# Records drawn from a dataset
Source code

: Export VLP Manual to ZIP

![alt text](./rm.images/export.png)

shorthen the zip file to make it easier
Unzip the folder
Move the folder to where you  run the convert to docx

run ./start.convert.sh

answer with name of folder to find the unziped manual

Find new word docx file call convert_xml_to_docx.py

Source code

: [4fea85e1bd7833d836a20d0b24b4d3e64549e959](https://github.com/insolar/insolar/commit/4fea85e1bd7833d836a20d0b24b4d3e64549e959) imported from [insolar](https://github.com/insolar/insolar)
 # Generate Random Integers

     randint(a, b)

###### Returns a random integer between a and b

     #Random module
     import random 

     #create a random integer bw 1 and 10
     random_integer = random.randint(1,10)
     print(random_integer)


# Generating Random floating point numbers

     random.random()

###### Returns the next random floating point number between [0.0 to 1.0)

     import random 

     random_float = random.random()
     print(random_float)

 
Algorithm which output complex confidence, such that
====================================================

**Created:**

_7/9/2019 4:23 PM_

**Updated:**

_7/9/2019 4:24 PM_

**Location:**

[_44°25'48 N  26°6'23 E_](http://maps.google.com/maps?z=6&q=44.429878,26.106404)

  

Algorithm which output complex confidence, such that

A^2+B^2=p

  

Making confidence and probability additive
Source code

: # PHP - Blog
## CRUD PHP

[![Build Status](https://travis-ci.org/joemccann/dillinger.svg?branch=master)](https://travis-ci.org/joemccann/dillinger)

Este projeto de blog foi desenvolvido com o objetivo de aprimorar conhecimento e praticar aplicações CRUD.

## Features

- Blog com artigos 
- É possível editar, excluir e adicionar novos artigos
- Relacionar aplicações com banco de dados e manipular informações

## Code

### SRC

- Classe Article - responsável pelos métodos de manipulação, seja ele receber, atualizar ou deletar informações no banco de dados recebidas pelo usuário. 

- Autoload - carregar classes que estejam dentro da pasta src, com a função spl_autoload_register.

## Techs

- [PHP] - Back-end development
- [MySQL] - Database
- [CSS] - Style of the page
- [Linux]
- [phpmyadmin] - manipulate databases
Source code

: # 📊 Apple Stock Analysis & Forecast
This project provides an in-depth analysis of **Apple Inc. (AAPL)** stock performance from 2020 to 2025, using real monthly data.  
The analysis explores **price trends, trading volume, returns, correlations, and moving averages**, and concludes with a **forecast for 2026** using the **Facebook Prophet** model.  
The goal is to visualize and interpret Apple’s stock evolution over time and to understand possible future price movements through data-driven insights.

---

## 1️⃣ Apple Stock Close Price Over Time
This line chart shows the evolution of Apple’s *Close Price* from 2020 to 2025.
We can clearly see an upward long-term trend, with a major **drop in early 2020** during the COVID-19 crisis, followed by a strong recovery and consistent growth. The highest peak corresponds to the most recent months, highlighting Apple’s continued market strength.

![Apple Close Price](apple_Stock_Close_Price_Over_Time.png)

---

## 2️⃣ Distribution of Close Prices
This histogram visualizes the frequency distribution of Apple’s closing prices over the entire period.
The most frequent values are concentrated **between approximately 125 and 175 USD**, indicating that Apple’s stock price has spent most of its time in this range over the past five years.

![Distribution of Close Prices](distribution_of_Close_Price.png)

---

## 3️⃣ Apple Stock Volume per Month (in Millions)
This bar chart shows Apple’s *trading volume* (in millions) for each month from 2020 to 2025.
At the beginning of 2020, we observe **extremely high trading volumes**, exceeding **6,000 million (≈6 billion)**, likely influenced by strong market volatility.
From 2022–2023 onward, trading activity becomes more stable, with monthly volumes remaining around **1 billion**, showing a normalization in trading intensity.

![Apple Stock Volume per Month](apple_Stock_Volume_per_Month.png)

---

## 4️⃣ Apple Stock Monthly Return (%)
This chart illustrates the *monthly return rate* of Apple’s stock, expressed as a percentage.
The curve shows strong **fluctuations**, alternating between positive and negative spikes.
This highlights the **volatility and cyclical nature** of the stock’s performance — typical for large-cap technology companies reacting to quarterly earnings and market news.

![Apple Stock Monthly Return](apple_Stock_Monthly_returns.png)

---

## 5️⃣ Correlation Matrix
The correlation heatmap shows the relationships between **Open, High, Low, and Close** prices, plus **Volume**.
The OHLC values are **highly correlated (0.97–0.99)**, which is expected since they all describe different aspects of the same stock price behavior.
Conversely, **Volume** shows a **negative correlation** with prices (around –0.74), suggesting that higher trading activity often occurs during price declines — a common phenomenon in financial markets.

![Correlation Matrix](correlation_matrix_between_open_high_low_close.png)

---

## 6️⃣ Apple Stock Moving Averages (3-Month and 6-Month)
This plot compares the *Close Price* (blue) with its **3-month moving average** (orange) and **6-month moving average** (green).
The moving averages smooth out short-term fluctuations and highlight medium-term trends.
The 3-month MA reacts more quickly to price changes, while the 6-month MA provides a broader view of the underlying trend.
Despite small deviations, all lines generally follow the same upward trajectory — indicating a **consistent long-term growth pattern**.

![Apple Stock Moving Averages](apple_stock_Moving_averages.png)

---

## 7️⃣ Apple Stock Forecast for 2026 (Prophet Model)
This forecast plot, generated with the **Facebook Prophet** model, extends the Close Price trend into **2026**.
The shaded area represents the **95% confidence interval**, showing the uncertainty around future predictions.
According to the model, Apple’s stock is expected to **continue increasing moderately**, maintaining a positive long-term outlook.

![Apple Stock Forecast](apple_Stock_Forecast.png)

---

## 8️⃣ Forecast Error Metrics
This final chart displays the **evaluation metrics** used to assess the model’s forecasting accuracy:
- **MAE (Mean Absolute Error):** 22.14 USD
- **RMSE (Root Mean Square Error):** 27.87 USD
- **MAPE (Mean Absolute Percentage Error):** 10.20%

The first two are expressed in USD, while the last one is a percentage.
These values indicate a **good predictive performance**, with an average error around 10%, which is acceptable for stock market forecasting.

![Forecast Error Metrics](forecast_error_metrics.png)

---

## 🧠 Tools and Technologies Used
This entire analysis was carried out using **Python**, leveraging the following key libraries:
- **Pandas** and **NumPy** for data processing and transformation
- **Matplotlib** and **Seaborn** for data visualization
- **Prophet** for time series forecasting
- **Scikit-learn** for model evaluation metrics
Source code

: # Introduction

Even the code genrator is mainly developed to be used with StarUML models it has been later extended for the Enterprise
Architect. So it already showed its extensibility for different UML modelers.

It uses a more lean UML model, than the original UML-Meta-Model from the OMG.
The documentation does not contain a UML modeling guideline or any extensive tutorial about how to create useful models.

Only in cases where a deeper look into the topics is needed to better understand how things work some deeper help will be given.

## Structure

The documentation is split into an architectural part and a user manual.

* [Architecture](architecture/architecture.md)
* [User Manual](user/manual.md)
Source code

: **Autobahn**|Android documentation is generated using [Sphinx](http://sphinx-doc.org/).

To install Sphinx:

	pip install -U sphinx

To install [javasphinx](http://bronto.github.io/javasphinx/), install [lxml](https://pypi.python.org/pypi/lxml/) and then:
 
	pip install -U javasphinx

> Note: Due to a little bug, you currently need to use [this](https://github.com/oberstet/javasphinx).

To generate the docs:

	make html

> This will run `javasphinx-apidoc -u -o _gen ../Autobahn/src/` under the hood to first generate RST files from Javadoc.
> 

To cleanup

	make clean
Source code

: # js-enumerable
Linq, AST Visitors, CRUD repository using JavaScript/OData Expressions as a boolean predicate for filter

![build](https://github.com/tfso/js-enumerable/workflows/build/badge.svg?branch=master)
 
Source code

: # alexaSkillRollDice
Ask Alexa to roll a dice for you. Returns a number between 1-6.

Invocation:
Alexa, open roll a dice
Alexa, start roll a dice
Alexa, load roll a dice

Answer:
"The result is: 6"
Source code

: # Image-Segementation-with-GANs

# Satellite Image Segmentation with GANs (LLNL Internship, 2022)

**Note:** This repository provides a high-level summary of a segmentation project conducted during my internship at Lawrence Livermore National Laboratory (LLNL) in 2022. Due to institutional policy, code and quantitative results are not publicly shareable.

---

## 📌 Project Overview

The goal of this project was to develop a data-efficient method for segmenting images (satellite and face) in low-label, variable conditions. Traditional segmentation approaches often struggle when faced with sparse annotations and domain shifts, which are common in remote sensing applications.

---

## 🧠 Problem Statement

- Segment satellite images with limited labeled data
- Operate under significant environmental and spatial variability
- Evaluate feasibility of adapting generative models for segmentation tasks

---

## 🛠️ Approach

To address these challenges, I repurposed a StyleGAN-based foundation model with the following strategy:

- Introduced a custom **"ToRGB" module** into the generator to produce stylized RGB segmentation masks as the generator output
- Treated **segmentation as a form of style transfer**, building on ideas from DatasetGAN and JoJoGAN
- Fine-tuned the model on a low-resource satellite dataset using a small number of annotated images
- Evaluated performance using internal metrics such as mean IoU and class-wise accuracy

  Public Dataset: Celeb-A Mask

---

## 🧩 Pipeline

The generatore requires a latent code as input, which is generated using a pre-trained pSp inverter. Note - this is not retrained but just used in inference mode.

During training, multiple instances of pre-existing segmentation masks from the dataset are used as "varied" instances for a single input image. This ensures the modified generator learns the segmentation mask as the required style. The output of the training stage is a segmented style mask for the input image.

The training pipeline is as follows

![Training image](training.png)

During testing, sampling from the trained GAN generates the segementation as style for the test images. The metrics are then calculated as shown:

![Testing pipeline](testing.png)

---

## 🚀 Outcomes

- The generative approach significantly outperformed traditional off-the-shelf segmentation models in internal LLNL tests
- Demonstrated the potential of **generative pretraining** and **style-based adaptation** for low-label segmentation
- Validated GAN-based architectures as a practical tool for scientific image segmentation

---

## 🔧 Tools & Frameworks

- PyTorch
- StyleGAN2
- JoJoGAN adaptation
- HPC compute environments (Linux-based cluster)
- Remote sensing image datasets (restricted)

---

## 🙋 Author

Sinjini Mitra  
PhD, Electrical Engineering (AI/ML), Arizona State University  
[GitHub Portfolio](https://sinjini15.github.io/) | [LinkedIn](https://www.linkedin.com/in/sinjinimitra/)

# Task instructions
Go through the entries above and copy every line containing "first".

# Exercise response
The first two are expressed in USD, while the last one is a percentage.
> This will run `javasphinx-apidoc -u -o _gen ../Autobahn/src/` under the hood to first generate RST files from Javadoc.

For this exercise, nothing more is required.